Exercise prompt —
From the data below, repeat exactly the lines from the line with "The following statements" to the line with "satisfying one of", both included.

START Records for the exercise

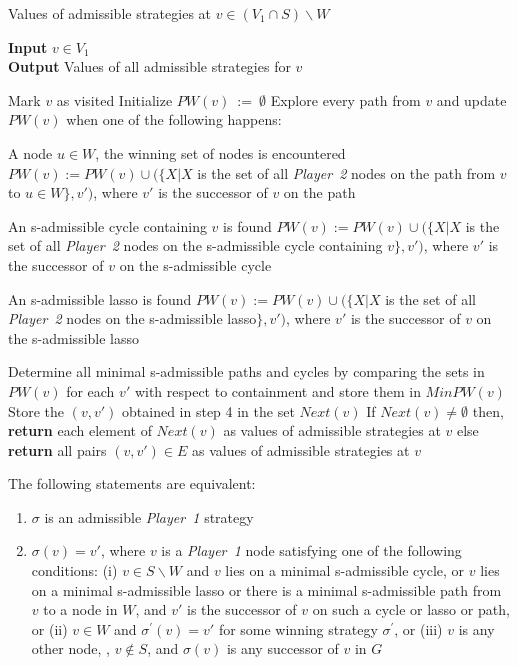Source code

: \begin{algorithm}
	\caption{Values of admissible strategies at $v \in (V_{1} \cap S) \backslash W$}
	\textbf{Input} $v\in V_{1}$ \\ 
	\textbf{Output} Values of all admissible strategies for $v$
	\label{alg:algorithm3}
	\begin{algorithmic}[1]
		\STATE Mark $v$ as visited
		\STATE Initialize $PW(v) \: := \: \emptyset$
		\STATE Explore every path from $v$ and update $PW(v)$ when one of the following happens:
		\begin{case}
			A node $u \in W$, the winning set of nodes is encountered
			\newline $PW(v) := PW(v) \cup (\{ X | X$ is the set of all \textit{Player~2} nodes on the path from $v$ to $u\in W\},v')$, where $v'$ is the successor of $v$ on the path    
		\end{case}
		\begin{case}
			An s-admissible cycle containing $v$ is found
			\newline $PW(v) := PW(v) \cup (\{ X | X$ is the set of all \textit{Player~2} nodes on the s-admissible cycle containing $v\},v')$, where $v'$ is the successor of $v$ on the s-admissible cycle
		\end{case}
		\begin{case}
			An s-admissible lasso is found
			\newline $PW(v) := PW(v) \cup (\{ X | X$ is the set of all \textit{Player~2} nodes on the s-admissible lasso$\},v')$, where $v'$ is the successor of $v$ on the s-admissible lasso
		\end{case}
		\STATE Determine all minimal s-admissible paths and cycles by comparing the sets in $PW(v)$ for each $v'$ with respect to containment and store them in $MinPW(v)$
		\STATE Store the $(v,v')$ obtained in step 4 in the set $Next(v)$
		\STATE If $Next(v) \neq \emptyset$ then, \textbf{return} each element of $Next(v)$ as values of admissible strategies at $v$
		\STATE else \textbf{return} all pairs $(v,v') \in E$ as values of admissible strategies at $v$
	\end{algorithmic}
\end{algorithm}
\begin{theorem}
	\label{theorem1}
	The following statements are equivalent:
	\begin{enumerate}
		\item $\sigma$ is an admissible \textit{Player~1} strategy
		\item $\sigma(v) = v'$, where $v$ is a \textit{Player~1} node
		satisfying one of the following conditions:
		\newline (i) $v \in S \backslash W$ and $v$ lies on a minimal s-admissible cycle, or $v$ lies on a minimal s-admissible lasso or there is a minimal s-admissible path from $v$ to a node in $W$, and $v'$ is the successor of $v$ on such a cycle or lasso or path, or
		\newline (ii) $v \in W$ and $\sigma^{'}(v) = v'$ for some winning strategy $\sigma^{'}$, or
		\newline (iii) $v$ is any other node, \ie, $v \notin S$, and $\sigma(v)$ is any successor of $v$ in $G$
	\end{enumerate}
\end{theorem}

END Records for the exercise

Completed exercise —
	The following statements are equivalent:
	\begin{enumerate}
		\item $\sigma$ is an admissible \textit{Player~1} strategy
		\item $\sigma(v) = v'$, where $v$ is a \textit{Player~1} node
		satisfying one of the following conditions:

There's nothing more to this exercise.